━━━━━ DATA RECORDS

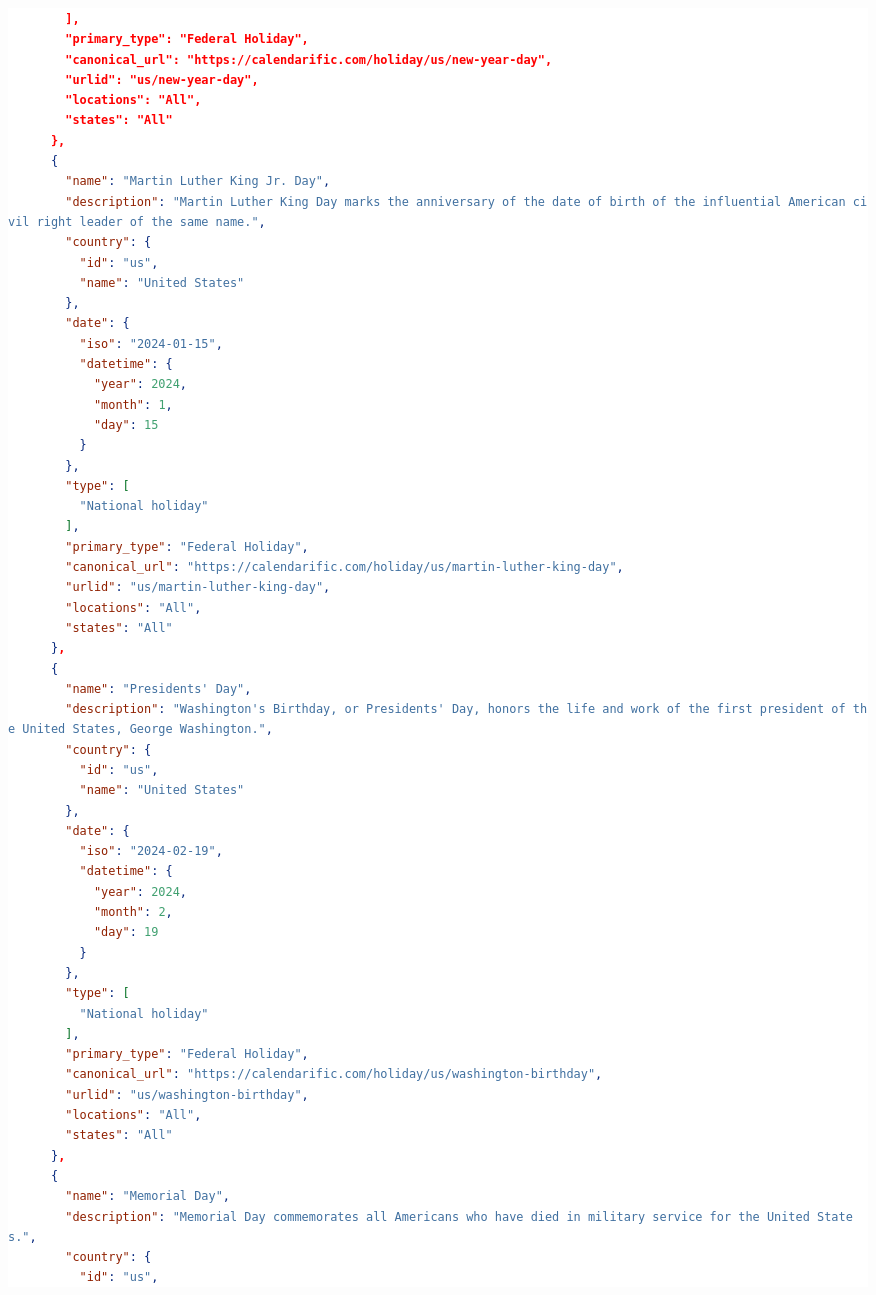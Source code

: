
 ```json
        ],
        "primary_type": "Federal Holiday",
        "canonical_url": "https://calendarific.com/holiday/us/new-year-day",
        "urlid": "us/new-year-day",
        "locations": "All",
        "states": "All"
      },
      {
        "name": "Martin Luther King Jr. Day",
        "description": "Martin Luther King Day marks the anniversary of the date of birth of the influential American civil right leader of the same name.",
        "country": {
          "id": "us",
          "name": "United States"
        },
        "date": {
          "iso": "2024-01-15",
          "datetime": {
            "year": 2024,
            "month": 1,
            "day": 15
          }
        },
        "type": [
          "National holiday"
        ],
        "primary_type": "Federal Holiday",
        "canonical_url": "https://calendarific.com/holiday/us/martin-luther-king-day",
        "urlid": "us/martin-luther-king-day",
        "locations": "All",
        "states": "All"
      },
      {
        "name": "Presidents' Day",
        "description": "Washington's Birthday, or Presidents' Day, honors the life and work of the first president of the United States, George Washington.",
        "country": {
          "id": "us",
          "name": "United States"
        },
        "date": {
          "iso": "2024-02-19",
          "datetime": {
            "year": 2024,
            "month": 2,
            "day": 19
          }
        },
        "type": [
          "National holiday"
        ],
        "primary_type": "Federal Holiday",
        "canonical_url": "https://calendarific.com/holiday/us/washington-birthday",
        "urlid": "us/washington-birthday",
        "locations": "All",
        "states": "All"
      },
      {
        "name": "Memorial Day",
        "description": "Memorial Day commemorates all Americans who have died in military service for the United States.",
        "country": {
          "id": "us",
```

━━━━━━━━━━

▶ _WHAT YOU SHOULD DO_
Transcribe each entry above exactly, apart from the pictures.

▶ _RESULT_
Source code

:
 ```json
        ],
        "primary_type": "Federal Holiday",
        "canonical_url": "https://calendarific.com/holiday/us/new-year-day",
        "urlid": "us/new-year-day",
        "locations": "All",
        "states": "All"
      },
      {
        "name": "Martin Luther King Jr. Day",
        "description": "Martin Luther King Day marks the anniversary of the date of birth of the influential American civil right leader of the same name.",
        "country": {
          "id": "us",
          "name": "United States"
        },
        "date": {
          "iso": "2024-01-15",
          "datetime": {
            "year": 2024,
            "month": 1,
            "day": 15
          }
        },
        "type": [
          "National holiday"
        ],
        "primary_type": "Federal Holiday",
        "canonical_url": "https://calendarific.com/holiday/us/martin-luther-king-day",
        "urlid": "us/martin-luther-king-day",
        "locations": "All",
        "states": "All"
      },
      {
        "name": "Presidents' Day",
        "description": "Washington's Birthday, or Presidents' Day, honors the life and work of the first president of the United States, George Washington.",
        "country": {
          "id": "us",
          "name": "United States"
        },
        "date": {
          "iso": "2024-02-19",
          "datetime": {
            "year": 2024,
            "month": 2,
            "day": 19
          }
        },
        "type": [
          "National holiday"
        ],
        "primary_type": "Federal Holiday",
        "canonical_url": "https://calendarific.com/holiday/us/washington-birthday",
        "urlid": "us/washington-birthday",
        "locations": "All",
        "states": "All"
      },
      {
        "name": "Memorial Day",
        "description": "Memorial Day commemorates all Americans who have died in military service for the United States.",
        "country": {
          "id": "us",
```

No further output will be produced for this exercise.